Il quartetto sopra elencato raccoglie la créme dell’audacia estrema in Mostra, a cui si potrebbero tranquillamente aggiungere altri titoli, uno su tutti i già stracult Nymphomaniac I & II del re di tutte le perversioni Lars Von Trier che tuttavia fatichiamo a “sentire” veneziano in quanto uscito già ad altri festival e nei cine-circuiti. Se non ha senso parlar di tendenza, appropriato invece sembra riflettere sul fatto che questi sono effettivamente film validissimi. E non solo a detta dei cinephiles, ma anche di un pubblico più soft. Spiccano su tutti i coniugi austriaci Seidl: Ulrich & Veronika Franz (col nipote Severin Fiala) hanno confezionato lavori di una potenza narrativa e drammaturgica da rimanere nella memoria dello spettatore per tempo.

Se Ulrich (ben più noto e autore di film messi all’indice come Dog days, Import/Export e la recente trilogia Paradise) ci ha portato col suo nuovo documentario Im Keller nelle “oscurità” delle cantine del suo Paese mostrandoci quanto di più orribile e perverso si possa immaginare con la naturalezza che da sempre lo contraddistingue, la consorte Veronika ha sorpreso critica e pubblico esordendo come regista proprio al Lido (in Orizzonti dove concorre) con un film shock: il suo Ich sehe, ich sehe è un horror psicologico allo stato puro, una discesa agli inferi familiari che tanto profuma del connazionale Michael Haneke (echi notevoli da Funny Games, Il nastro bianco) ma anche del genio di Kubrick in Arancia meccanica.

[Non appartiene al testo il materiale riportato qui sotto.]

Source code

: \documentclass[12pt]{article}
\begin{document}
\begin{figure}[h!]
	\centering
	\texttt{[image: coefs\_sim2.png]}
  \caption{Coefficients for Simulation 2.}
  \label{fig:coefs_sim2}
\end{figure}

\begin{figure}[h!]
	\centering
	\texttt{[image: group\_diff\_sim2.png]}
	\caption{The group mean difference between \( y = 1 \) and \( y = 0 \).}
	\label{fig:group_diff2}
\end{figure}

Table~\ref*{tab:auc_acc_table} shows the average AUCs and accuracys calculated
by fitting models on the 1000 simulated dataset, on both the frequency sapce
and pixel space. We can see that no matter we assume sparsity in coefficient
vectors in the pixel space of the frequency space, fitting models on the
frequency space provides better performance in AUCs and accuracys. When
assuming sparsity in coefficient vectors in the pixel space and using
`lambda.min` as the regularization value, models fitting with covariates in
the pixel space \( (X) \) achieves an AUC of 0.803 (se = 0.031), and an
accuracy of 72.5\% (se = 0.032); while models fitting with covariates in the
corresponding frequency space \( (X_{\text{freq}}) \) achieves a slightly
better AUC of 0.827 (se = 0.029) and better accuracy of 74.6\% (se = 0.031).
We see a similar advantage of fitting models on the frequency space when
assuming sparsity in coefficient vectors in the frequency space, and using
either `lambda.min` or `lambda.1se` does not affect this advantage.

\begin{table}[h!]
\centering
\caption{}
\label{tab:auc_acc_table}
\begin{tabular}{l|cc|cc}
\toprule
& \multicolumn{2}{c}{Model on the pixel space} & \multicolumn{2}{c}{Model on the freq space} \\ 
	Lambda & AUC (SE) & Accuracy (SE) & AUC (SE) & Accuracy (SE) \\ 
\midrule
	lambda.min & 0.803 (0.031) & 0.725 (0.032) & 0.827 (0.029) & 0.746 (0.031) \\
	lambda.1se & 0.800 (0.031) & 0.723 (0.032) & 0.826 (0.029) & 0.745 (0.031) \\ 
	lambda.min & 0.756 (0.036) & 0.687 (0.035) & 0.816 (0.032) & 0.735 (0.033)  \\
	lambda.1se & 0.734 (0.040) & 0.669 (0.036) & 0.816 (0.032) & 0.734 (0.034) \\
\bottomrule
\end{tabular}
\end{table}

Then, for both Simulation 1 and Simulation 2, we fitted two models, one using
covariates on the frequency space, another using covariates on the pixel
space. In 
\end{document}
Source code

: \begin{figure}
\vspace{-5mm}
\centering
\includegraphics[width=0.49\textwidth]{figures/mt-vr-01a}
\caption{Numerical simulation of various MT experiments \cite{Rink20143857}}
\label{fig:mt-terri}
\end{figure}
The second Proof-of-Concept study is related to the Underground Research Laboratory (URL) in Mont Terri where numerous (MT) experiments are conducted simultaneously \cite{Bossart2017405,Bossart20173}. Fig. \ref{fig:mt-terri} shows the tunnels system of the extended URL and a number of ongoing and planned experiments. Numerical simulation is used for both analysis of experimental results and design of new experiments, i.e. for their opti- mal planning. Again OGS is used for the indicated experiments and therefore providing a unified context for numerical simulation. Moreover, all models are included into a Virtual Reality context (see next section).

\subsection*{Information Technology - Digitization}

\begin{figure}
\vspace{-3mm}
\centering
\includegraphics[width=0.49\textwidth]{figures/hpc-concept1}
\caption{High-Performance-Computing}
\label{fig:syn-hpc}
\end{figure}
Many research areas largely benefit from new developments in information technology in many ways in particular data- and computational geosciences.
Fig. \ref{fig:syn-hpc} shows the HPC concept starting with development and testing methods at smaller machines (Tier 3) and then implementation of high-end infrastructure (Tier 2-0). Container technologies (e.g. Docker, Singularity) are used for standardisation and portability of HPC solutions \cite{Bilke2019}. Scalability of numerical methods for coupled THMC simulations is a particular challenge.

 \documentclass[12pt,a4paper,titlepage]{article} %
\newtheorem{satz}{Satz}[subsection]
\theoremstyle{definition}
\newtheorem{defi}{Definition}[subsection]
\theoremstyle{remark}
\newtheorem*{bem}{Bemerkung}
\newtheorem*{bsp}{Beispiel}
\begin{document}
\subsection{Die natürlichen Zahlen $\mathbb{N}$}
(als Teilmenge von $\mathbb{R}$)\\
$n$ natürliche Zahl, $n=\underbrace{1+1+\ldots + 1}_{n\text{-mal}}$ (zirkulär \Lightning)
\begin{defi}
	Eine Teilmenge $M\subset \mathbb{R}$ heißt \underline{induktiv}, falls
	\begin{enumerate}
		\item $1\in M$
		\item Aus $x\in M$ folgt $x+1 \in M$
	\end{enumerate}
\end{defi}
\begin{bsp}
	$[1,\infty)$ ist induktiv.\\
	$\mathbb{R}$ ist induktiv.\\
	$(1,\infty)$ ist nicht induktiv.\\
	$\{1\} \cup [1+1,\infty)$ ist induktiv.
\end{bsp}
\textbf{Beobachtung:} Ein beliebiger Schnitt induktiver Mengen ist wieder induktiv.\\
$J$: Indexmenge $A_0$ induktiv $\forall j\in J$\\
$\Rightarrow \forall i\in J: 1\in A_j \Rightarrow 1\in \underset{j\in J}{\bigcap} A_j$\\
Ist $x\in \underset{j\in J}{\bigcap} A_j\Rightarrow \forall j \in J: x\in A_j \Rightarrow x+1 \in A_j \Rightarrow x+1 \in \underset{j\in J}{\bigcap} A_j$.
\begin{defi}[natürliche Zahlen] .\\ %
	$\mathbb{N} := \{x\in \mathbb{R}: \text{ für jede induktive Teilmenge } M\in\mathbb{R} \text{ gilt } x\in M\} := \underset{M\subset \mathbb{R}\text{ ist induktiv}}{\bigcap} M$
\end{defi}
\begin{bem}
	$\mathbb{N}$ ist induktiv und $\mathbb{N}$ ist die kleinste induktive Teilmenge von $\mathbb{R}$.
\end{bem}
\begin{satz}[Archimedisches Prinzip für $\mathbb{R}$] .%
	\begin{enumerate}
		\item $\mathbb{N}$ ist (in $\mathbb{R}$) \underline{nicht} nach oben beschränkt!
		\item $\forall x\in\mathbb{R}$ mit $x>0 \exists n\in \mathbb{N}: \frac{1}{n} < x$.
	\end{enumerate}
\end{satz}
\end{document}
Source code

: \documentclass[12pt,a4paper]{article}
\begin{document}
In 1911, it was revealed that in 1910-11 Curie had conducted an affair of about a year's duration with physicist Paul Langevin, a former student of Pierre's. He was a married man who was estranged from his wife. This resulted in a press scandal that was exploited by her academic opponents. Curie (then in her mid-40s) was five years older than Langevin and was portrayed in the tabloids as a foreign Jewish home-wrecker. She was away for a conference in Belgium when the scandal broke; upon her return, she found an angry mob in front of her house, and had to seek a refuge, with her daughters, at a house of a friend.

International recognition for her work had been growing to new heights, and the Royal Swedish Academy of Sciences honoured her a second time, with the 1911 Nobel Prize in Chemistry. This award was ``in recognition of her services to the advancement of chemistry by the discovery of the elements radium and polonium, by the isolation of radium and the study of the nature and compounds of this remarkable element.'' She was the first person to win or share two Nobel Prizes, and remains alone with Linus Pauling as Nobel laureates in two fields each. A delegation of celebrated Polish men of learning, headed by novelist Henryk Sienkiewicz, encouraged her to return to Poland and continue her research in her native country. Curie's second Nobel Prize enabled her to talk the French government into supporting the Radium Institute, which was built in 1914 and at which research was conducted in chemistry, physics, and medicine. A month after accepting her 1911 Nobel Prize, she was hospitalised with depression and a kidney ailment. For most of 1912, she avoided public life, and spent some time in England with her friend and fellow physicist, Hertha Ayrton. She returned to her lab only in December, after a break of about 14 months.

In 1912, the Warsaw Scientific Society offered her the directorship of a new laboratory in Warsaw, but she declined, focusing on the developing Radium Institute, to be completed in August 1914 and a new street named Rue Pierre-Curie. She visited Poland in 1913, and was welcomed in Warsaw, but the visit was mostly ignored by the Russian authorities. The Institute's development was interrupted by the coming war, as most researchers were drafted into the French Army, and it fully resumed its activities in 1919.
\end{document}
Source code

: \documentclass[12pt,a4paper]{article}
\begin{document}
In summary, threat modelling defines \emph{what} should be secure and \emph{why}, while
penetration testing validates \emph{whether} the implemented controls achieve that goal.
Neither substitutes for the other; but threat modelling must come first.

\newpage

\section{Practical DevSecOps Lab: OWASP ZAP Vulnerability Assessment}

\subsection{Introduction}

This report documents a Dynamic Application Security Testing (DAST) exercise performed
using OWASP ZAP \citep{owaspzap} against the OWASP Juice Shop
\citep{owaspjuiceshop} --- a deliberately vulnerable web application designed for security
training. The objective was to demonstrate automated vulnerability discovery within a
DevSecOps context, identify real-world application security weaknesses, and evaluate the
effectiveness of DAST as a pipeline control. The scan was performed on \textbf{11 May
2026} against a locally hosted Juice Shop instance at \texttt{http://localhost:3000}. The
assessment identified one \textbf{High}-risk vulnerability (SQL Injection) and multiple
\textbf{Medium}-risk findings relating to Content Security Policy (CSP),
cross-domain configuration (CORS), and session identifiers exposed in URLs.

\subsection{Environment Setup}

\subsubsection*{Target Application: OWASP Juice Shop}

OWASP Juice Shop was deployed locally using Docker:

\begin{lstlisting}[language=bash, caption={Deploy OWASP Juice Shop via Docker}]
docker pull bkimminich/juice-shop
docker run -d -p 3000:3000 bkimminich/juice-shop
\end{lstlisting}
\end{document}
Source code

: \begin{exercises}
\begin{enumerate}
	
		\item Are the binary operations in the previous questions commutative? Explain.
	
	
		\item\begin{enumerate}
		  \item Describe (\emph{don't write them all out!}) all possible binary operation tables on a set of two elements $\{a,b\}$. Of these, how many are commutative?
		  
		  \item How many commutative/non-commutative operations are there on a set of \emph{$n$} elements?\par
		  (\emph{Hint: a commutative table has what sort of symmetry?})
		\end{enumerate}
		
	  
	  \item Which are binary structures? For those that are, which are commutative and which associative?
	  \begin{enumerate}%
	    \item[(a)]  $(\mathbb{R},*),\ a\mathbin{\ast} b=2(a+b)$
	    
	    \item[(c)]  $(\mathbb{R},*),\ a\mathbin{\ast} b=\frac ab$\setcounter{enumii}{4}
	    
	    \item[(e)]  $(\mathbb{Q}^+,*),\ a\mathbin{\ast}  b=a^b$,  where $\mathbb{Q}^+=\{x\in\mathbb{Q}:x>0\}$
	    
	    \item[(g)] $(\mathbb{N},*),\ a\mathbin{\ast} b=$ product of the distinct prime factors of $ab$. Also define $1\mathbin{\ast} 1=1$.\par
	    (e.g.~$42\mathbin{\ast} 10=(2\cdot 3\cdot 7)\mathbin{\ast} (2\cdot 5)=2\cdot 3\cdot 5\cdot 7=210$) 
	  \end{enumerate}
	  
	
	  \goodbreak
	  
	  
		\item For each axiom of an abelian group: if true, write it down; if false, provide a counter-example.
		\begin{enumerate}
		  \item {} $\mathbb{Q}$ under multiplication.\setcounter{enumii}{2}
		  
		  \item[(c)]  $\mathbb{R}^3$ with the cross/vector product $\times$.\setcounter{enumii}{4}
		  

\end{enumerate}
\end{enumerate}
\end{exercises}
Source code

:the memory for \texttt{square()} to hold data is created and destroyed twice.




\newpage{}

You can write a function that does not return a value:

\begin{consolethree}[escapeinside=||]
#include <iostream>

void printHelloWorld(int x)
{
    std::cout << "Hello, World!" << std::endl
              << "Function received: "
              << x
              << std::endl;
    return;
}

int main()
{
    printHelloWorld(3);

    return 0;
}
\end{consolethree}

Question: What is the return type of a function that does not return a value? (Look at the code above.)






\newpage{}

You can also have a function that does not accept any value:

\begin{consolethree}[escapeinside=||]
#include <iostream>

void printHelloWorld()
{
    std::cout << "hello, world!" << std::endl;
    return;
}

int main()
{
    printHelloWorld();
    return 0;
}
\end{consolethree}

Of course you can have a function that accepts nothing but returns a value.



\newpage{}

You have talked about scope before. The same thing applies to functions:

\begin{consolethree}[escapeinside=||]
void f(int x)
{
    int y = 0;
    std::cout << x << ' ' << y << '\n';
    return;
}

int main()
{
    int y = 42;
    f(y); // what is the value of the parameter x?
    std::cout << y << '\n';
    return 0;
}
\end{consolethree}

Insomma, quelli sono i territori in cui si muove la famigerata coppia da Vienna: la tortura, le pratiche sadomaso, il culto nostalgico per il nazismo espresso in stanze-museo nascoste sotto gli appartamenti ove ritratti e cimeli di ogni misura e forgia del Führer sono religiosamente protetti. Ma non solo, aggiungono anziane che coccolano bambolotti osceni alla stregua di neonati veri ed eleganti signori che crescono pitoni come fossero criceti di casa, i dubbi svaniscono sul fatto che per questi cineasti non esistono freni né ostacoli alla messa-in-evidenza di ogni lato oscuro dell’umana sorte, così come nelle cantine austriache non esistono limiti al tipo di utilizzo.

Seidl riesce a “scovare” il peggio dell’animo umano traducendolo nella sua normalità e sua moglie Veronika (che dei suoi film ha co-scritto ogni sceneggiatura) non si è fatta scrupolo nel tratteggiare il terzetto famigliare (madre e figlioli gemelli) in un contesto di follia visionaria. Quentin Dupieux invece viene dalla Francia, ed è noto come dj al mondo musical underground anche con il nick di Mr Oizo. Tutti i suoi film eccellono in scorrettezza allo strato estremo: da Rubber a Wrong Cops passando per Wrong ed arrivando ora a Venezia con Reality: girato in USA come i sopra citati, mette in mostra quanto sottile (e irreale) sia la linea di separazione tra la realtà e la finzione. Ansioso di mostrare la follia che è in noi, come ma diversamente da Seidl, ci fa vedere l’abisso come fosse materia di quotidiana amministrazione. Un gruppo di persone ti infastidiscono davanti a casa? Semplice: uccidile. Proprio come fa il produttore personaggio di Reality osservando dal balcone alcuni surfisti che lo infastidivano.

Questo vorrebbe il nostro inconscio, il suo cinema per fortuna lo esorcizza rendendolo conscio. E similmente lavora lo svedese Roy Andersson, facendoci garbatamente entrare nella Goeteborg contemporanea: svedesi miserabili, loser impenitenti, freak senza speranze. Come una sorta di Monthy Pyton contemporaneo, Andersson li “disturba” con humor nero-pece, e nessuno ne esce indenne, come già insegna titolo (assurdo) del suo magnifico film in concorso: A Pigeon Sat on a Branch reflectin on Existence. Dall’alto della sua mdp, il cineasta osserva cinico un popolo alla deriva, che riesce a maturare incubi notturni come scimmie torturate da elettroshock e file di schiavi africani condotti alla morte in un cilindro incendiato. Cose dell’altro mondo? No, solamente di questo.